What to produce: For the word "区域提供此服务", return each line of the data in which it occurs.

[Recorded data]
**********

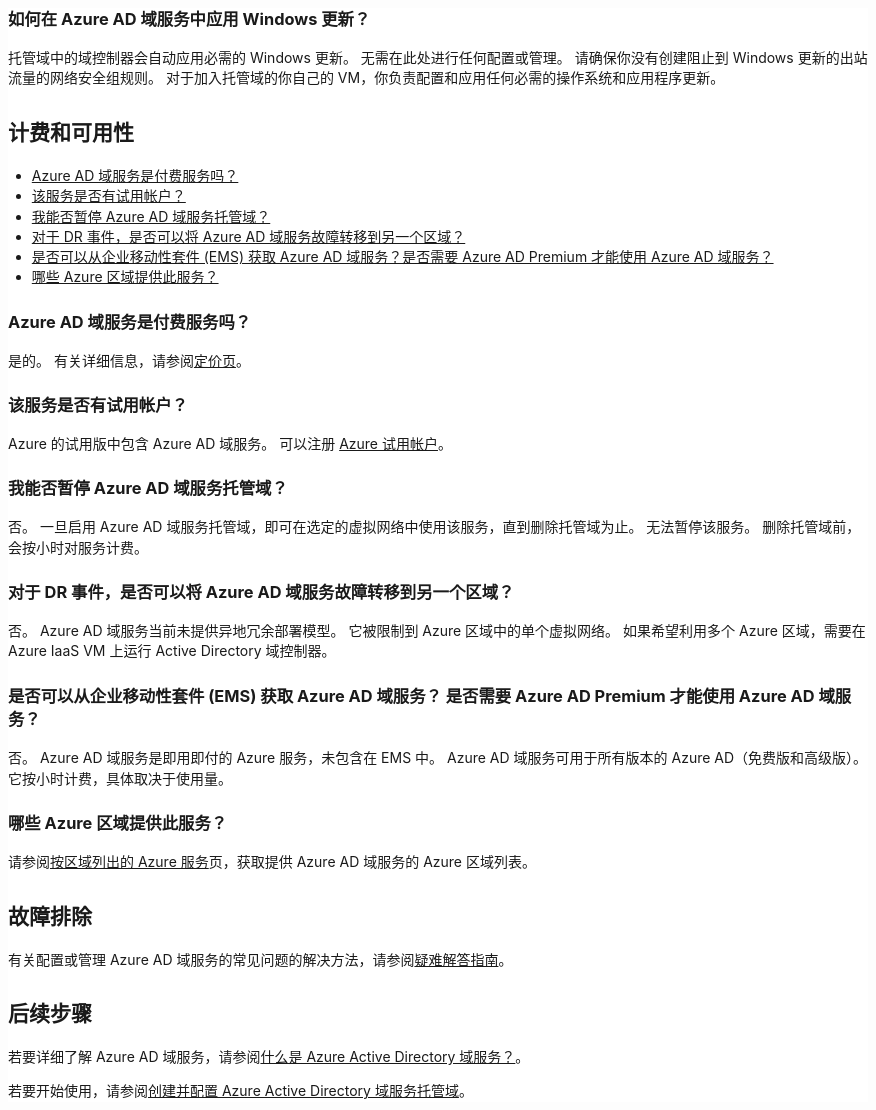 ### <a name="how-are-windows-updates-applied-in-azure-ad-domain-services"></a>如何在 Azure AD 域服务中应用 Windows 更新？
托管域中的域控制器会自动应用必需的 Windows 更新。 无需在此处进行任何配置或管理。 请确保你没有创建阻止到 Windows 更新的出站流量的网络安全组规则。 对于加入托管域的你自己的 VM，你负责配置和应用任何必需的操作系统和应用程序更新。

## <a name="billing-and-availability"></a>计费和可用性

* [Azure AD 域服务是付费服务吗？](#is-azure-ad-domain-services-a-paid-service)
* [该服务是否有试用帐户？](#is-there-a-trial-account-for-the-service)
* [我能否暂停 Azure AD 域服务托管域？](#can-i-pause-an-azure-ad-domain-services-managed-domain)
* [对于 DR 事件，是否可以将 Azure AD 域服务故障转移到另一个区域？](#can-i-pause-an-azure-ad-domain-services-managed-domain)
* [是否可以从企业移动性套件 (EMS) 获取 Azure AD 域服务？是否需要 Azure AD Premium 才能使用 Azure AD 域服务？](#can-i-fail-over-azure-ad-domain-services-to-another-region-for-a-dr-event)
* [哪些 Azure 区域提供此服务？](#can-i-get-azure-ad-domain-services-as-part-of-enterprise-mobility-suite-ems-do-i-need-azure-ad-premium-to-use-azure-ad-domain-services)

### <a name="is-azure-ad-domain-services-a-paid-service"></a>Azure AD 域服务是付费服务吗？
是的。 有关详细信息，请参阅[定价页](https://www.azure.cn/pricing/details/active-directory-ds/)。

### <a name="is-there-a-trial-account-for-the-service"></a>该服务是否有试用帐户？
Azure 的试用版中包含 Azure AD 域服务。 可以注册 [Azure 试用帐户](https://www.microsoft.com/china/azure/index.html?fromtype=cn)。

### <a name="can-i-pause-an-azure-ad-domain-services-managed-domain"></a>我能否暂停 Azure AD 域服务托管域？
否。 一旦启用 Azure AD 域服务托管域，即可在选定的虚拟网络中使用该服务，直到删除托管域为止。 无法暂停该服务。 删除托管域前，会按小时对服务计费。

### <a name="can-i-fail-over-azure-ad-domain-services-to-another-region-for-a-dr-event"></a>对于 DR 事件，是否可以将 Azure AD 域服务故障转移到另一个区域？
否。 Azure AD 域服务当前未提供异地冗余部署模型。 它被限制到 Azure 区域中的单个虚拟网络。 如果希望利用多个 Azure 区域，需要在 Azure IaaS VM 上运行 Active Directory 域控制器。 

### <a name="can-i-get-azure-ad-domain-services-as-part-of-enterprise-mobility-suite-ems-do-i-need-azure-ad-premium-to-use-azure-ad-domain-services"></a>是否可以从企业移动性套件 (EMS) 获取 Azure AD 域服务？ 是否需要 Azure AD Premium 才能使用 Azure AD 域服务？
否。 Azure AD 域服务是即用即付的 Azure 服务，未包含在 EMS 中。 Azure AD 域服务可用于所有版本的 Azure AD（免费版和高级版）。 它按小时计费，具体取决于使用量。

### <a name="what-azure-regions-is-the-service-available-in"></a>哪些 Azure 区域提供此服务？
请参阅[按区域列出的 Azure 服务](https://azure.microsoft.com/regions/#services/)页，获取提供 Azure AD 域服务的 Azure 区域列表。

## <a name="troubleshooting"></a>故障排除

有关配置或管理 Azure AD 域服务的常见问题的解决方法，请参阅[疑难解答指南](troubleshoot.md)。

## <a name="next-steps"></a>后续步骤

若要详细了解 Azure AD 域服务，请参阅[什么是 Azure Active Directory 域服务？](overview.md)。

若要开始使用，请参阅[创建并配置 Azure Active Directory 域服务托管域](tutorial-create-instance.md)。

**********

Exercise solution:
* [哪些 Azure 区域提供此服务？](#can-i-get-azure-ad-domain-services-as-part-of-enterprise-mobility-suite-ems-do-i-need-azure-ad-premium-to-use-azure-ad-domain-services)
### <a name="what-azure-regions-is-the-service-available-in"></a>哪些 Azure 区域提供此服务？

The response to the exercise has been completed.